**WORK TO BE COMPLETED**
Return all lines of the data in which the string "three" occurs.

**STORED DATA**
◆ ◆ ◆ ◆ ◆

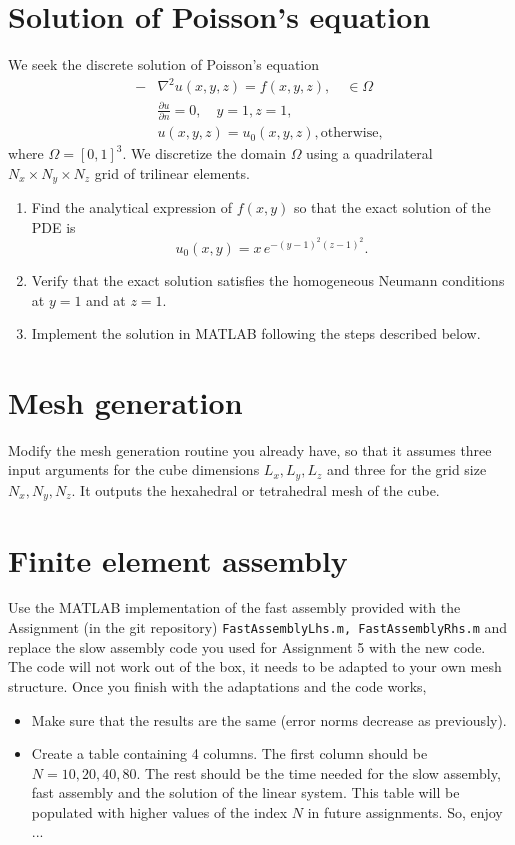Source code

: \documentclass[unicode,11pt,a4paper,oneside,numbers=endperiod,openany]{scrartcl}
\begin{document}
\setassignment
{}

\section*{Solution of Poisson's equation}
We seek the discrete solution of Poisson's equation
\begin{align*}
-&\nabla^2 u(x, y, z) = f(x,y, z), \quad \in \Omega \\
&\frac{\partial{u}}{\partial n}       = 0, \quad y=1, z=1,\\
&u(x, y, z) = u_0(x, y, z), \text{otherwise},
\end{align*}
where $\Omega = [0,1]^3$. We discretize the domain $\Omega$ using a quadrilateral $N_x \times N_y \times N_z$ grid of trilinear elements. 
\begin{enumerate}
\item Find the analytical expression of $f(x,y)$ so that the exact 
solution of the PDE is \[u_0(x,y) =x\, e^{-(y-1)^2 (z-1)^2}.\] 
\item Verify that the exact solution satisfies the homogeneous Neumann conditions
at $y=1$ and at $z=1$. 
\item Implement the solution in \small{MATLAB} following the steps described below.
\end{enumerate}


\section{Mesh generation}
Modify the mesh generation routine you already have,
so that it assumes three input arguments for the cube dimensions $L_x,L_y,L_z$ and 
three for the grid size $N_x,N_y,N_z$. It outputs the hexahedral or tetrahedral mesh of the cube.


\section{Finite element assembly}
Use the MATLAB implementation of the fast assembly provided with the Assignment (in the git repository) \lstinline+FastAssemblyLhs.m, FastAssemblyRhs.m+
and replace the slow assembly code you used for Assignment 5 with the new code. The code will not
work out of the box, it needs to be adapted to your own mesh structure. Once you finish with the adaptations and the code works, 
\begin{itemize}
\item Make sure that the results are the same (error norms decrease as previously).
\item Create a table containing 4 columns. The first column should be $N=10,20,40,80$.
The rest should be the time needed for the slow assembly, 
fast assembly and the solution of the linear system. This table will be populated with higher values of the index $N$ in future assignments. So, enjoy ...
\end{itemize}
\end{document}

◆ ◆ ◆ ◆ ◆

**SOLUTION TO THIS PROBLEM**
so that it assumes three input arguments for the cube dimensions $L_x,L_y,L_z$ and 
three for the grid size $N_x,N_y,N_z$. It outputs the hexahedral or tetrahedral mesh of the cube.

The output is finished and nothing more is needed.